What the exercise asks -
Leave the images out, and otherwise write out each entry exactly.

Dataset entries
____

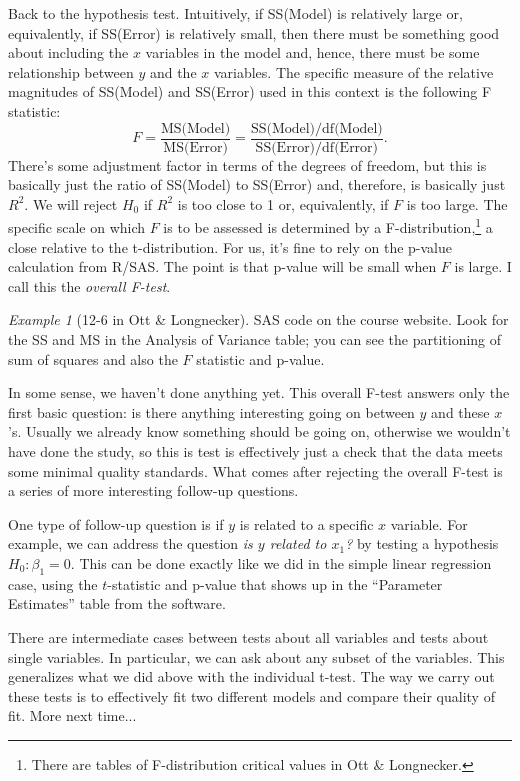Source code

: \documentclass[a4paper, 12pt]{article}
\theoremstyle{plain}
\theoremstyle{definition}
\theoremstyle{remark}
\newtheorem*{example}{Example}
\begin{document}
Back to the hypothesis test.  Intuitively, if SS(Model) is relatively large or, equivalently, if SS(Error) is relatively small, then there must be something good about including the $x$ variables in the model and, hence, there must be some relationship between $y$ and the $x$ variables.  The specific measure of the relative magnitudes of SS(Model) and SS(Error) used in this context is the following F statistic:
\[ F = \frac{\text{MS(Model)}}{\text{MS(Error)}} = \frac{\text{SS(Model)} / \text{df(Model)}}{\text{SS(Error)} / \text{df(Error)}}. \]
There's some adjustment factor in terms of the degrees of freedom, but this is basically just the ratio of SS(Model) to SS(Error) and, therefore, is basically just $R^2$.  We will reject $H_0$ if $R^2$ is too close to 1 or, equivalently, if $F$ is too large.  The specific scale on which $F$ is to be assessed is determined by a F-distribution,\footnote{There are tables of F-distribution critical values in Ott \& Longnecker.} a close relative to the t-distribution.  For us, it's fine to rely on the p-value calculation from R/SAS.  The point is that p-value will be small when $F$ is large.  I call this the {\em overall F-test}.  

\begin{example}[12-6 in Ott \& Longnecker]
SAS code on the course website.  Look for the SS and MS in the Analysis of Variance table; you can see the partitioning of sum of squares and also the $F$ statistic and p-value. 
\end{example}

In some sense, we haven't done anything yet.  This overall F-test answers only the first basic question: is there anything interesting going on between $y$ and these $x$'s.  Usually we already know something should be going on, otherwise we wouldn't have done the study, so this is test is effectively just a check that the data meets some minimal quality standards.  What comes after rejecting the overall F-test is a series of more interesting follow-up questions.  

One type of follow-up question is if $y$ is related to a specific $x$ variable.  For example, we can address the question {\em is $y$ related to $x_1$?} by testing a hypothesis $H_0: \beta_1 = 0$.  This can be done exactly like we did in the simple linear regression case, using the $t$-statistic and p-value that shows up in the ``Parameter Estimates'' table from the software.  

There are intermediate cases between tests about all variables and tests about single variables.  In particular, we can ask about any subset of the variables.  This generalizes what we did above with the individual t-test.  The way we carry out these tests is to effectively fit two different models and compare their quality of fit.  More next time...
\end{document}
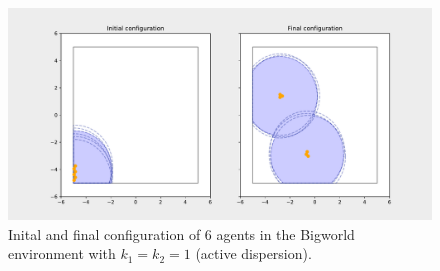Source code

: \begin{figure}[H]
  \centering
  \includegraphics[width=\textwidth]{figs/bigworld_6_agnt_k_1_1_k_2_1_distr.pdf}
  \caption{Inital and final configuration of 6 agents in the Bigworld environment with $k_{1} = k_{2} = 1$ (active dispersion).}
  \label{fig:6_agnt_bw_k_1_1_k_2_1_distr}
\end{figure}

____

Problem solution -
Source code

: \documentclass[a4paper, 12pt]{article}
\theoremstyle{plain}
\theoremstyle{definition}
\theoremstyle{remark}
\newtheorem*{example}{Example}
\begin{document}
Back to the hypothesis test.  Intuitively, if SS(Model) is relatively large or, equivalently, if SS(Error) is relatively small, then there must be something good about including the $x$ variables in the model and, hence, there must be some relationship between $y$ and the $x$ variables.  The specific measure of the relative magnitudes of SS(Model) and SS(Error) used in this context is the following F statistic:
\[ F = \frac{\text{MS(Model)}}{\text{MS(Error)}} = \frac{\text{SS(Model)} / \text{df(Model)}}{\text{SS(Error)} / \text{df(Error)}}. \]
There's some adjustment factor in terms of the degrees of freedom, but this is basically just the ratio of SS(Model) to SS(Error) and, therefore, is basically just $R^2$.  We will reject $H_0$ if $R^2$ is too close to 1 or, equivalently, if $F$ is too large.  The specific scale on which $F$ is to be assessed is determined by a F-distribution,\footnote{There are tables of F-distribution critical values in Ott \& Longnecker.} a close relative to the t-distribution.  For us, it's fine to rely on the p-value calculation from R/SAS.  The point is that p-value will be small when $F$ is large.  I call this the {\em overall F-test}.  

\begin{example}[12-6 in Ott \& Longnecker]
SAS code on the course website.  Look for the SS and MS in the Analysis of Variance table; you can see the partitioning of sum of squares and also the $F$ statistic and p-value. 
\end{example}

In some sense, we haven't done anything yet.  This overall F-test answers only the first basic question: is there anything interesting going on between $y$ and these $x$'s.  Usually we already know something should be going on, otherwise we wouldn't have done the study, so this is test is effectively just a check that the data meets some minimal quality standards.  What comes after rejecting the overall F-test is a series of more interesting follow-up questions.  

One type of follow-up question is if $y$ is related to a specific $x$ variable.  For example, we can address the question {\em is $y$ related to $x_1$?} by testing a hypothesis $H_0: \beta_1 = 0$.  This can be done exactly like we did in the simple linear regression case, using the $t$-statistic and p-value that shows up in the ``Parameter Estimates'' table from the software.  

There are intermediate cases between tests about all variables and tests about single variables.  In particular, we can ask about any subset of the variables.  This generalizes what we did above with the individual t-test.  The way we carry out these tests is to effectively fit two different models and compare their quality of fit.  More next time...
\end{document}
Source code

: \begin{figure}[H]
  \centering
  \includegraphics[width=\textwidth]{figs/bigworld_6_agnt_k_1_1_k_2_1_distr.pdf}
  \caption{Inital and final configuration of 6 agents in the Bigworld environment with $k_{1} = k_{2} = 1$ (active dispersion).}
  \label{fig:6_agnt_bw_k_1_1_k_2_1_distr}
\end{figure}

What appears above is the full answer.